While it wasn't until May 21, 1901, that Connecticut became the first state to pass a law regulating motor vehicle traffic, the protection of pedestrians and street life has long been woven into the fabric of urban America.
Speed limits in the US are almost as old as the streets they aim to order: in 1652, horse-drawn wagons, carts and sleighs were not permitted to reach a gallop through the streets of New Amsterdam. Fines started at “two pounds Flemish,” or about $150 today.
Traffic has always been a contentious issue. Old New York’s elite would often insist that their carriage drivers trot too fast and motorists have been pushing the speed limit for as long as limits have been in place.

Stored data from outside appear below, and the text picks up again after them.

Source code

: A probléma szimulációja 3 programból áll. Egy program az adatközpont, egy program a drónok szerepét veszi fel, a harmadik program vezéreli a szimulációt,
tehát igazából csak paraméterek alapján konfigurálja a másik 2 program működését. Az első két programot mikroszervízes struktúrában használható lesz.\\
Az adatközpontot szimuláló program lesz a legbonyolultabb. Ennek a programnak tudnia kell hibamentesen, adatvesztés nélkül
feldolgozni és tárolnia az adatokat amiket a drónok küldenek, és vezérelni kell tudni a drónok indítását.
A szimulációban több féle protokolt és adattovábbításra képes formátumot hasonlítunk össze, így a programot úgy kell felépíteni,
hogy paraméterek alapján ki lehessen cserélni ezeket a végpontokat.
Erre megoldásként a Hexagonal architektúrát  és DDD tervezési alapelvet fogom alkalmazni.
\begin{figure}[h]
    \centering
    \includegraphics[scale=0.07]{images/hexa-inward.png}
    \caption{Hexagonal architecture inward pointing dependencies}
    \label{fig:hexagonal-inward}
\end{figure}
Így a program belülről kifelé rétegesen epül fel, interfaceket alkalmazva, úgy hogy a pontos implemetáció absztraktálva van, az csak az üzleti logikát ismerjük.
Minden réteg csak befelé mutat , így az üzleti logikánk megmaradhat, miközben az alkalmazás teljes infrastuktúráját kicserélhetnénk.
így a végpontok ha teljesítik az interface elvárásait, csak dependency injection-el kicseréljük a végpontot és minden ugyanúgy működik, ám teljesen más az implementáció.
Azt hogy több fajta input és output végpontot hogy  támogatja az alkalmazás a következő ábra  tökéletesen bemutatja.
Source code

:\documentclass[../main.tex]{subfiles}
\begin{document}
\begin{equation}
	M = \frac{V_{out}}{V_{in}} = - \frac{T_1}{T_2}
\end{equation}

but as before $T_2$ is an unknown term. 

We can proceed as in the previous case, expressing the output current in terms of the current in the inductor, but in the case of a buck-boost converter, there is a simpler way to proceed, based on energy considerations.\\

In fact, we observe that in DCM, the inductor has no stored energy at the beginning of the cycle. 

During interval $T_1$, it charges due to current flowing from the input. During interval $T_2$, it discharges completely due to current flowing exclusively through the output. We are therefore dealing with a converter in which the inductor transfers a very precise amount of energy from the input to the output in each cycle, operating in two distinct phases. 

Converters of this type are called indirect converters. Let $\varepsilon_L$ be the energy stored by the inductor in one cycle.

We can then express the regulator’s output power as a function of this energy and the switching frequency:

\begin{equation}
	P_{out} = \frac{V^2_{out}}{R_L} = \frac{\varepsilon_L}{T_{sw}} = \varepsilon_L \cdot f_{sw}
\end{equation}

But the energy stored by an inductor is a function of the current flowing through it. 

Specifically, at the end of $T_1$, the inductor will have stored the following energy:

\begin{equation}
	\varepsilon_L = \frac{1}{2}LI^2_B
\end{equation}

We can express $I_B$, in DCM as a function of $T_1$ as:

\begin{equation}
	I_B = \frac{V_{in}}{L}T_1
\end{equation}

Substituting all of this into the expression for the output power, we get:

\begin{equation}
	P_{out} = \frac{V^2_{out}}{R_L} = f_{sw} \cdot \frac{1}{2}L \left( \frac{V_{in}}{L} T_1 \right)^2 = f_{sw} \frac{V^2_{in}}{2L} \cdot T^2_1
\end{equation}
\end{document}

During those early days, each pedestrian struck was newsworthy and each car crash was another reason for the walking public to stand up against this new-fangled four-wheel threat and its encroachment on the city’s public space. As car-ownership rates increased, public outcry transformed into organized advocacy for better vehicles, tighter regulations and safer streets. In 1927, the Death-o-Meter came to Brooklyn’s Grand Army Plaza. The tally-based sign was installed by the Brooklyn Safety Council, and made a direct correlation between vehicle speed and fatalities on the dangerous traffic circle. By the mid-1920s, organized vehicle-safety lobbies became a sizable threat to the automobile industry, pushing costly modifications to vehicle design such as turn indicators and speed governors. In response, the automobile industry formed its own organizations and began to produce its own research on what was necessary to improve traffic safety. The fight has raged on ever since.
The latest round of the debate just reached New York City in earnest. While traffic engineers and livable streets advocates have long known that slower speeds save lives, now even the Bloomberg administration is catching up. The NYC DOT has recently started running TV ads to remind New Yorkers that the city’s default speed limit is 30mph. The agency has also announced that in 2011 it will begin a pilot program for a neighborhood 20mph speed zone. Though that’s a good start, it’s not enough to combat the city’s number one cause of traffic fatalities.

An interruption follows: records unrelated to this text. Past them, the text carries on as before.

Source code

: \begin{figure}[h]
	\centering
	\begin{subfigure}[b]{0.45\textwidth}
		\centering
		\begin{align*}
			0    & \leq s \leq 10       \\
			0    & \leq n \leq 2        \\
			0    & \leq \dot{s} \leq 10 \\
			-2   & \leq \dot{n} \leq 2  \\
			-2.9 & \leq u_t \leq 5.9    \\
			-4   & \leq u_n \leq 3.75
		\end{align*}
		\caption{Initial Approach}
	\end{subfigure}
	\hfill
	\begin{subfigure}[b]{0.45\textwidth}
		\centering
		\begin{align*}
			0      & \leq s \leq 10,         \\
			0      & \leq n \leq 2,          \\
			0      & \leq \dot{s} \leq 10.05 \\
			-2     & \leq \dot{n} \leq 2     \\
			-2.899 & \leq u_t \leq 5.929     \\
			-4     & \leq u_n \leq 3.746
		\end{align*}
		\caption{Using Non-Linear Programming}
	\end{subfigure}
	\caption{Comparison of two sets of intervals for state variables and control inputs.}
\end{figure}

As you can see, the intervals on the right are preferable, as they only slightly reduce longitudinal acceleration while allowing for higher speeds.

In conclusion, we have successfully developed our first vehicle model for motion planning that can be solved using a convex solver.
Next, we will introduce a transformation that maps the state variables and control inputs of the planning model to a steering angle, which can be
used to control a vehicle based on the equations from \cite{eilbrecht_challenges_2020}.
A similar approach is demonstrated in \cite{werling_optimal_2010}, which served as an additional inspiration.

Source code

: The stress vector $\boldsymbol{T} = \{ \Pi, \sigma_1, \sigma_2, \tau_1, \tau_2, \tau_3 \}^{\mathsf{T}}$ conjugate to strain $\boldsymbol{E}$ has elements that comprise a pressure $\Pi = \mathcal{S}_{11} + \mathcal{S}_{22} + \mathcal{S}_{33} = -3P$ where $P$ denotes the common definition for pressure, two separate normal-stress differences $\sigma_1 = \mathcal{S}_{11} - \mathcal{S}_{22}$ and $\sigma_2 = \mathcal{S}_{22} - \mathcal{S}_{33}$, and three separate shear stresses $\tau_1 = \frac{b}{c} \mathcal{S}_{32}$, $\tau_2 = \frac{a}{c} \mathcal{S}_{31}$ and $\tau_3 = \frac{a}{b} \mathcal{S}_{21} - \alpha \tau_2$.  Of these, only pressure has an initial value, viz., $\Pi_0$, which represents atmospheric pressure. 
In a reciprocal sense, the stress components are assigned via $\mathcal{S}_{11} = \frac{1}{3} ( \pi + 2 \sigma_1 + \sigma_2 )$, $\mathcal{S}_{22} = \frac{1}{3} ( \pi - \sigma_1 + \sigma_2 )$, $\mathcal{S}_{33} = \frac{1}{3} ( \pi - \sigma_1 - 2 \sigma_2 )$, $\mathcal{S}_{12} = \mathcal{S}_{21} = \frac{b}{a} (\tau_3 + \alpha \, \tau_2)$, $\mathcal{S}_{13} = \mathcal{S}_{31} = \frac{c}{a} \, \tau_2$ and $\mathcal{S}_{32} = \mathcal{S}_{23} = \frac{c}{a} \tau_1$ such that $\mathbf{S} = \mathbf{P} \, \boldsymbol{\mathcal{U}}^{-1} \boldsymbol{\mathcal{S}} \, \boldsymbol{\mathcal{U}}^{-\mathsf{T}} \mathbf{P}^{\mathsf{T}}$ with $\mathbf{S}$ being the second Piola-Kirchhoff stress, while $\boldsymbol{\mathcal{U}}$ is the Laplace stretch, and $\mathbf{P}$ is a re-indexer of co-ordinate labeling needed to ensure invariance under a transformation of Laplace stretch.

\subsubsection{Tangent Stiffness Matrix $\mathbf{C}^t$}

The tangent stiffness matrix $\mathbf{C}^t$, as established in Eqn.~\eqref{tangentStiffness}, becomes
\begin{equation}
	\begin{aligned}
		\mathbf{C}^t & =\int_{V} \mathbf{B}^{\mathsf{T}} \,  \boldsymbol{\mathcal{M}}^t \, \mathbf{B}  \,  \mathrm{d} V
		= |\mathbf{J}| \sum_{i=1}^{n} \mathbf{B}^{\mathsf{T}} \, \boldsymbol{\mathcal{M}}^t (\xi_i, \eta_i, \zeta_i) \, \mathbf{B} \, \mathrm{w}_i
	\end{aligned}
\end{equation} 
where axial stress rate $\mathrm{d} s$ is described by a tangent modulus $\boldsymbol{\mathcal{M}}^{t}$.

Despite seeming insignificant, the difference between 30mph and 20mph is statistically enormous. What the DOT’s ad campaign doesn’t say – but the agency knows − is that while a pedestrian struck by a car traveling at 30mph has an 80 percent chance of survival, at 20mph the survival rate jumps to 98 percent. T.A. believes that that the truly safe default urban traveling speed is 20mph. Public space is our playground and in New York the streets and sidewalks are where we get together, socialize, smile and live our lives. A pilot program and an education campaign are sensible opening salvos, but heavier artillery is in order if the City wishes to win the deadly war waged each day on its streets.
As the city searches for an acceptable balance between mobility and safety, speed limits and their enforcement will ultimately set the pace that determines the quality of New York street life. In a city that values alacrity, we’ll be continuing the battle and taking up the rhetoric of centuries of safe-street campaigners. They knew just as well as we do that trading human life for the movement of traffic isn’t just immoral but anathema to everything that makes a city great. Our advocacy forebearers were well aware that urban life is best experienced at a trot.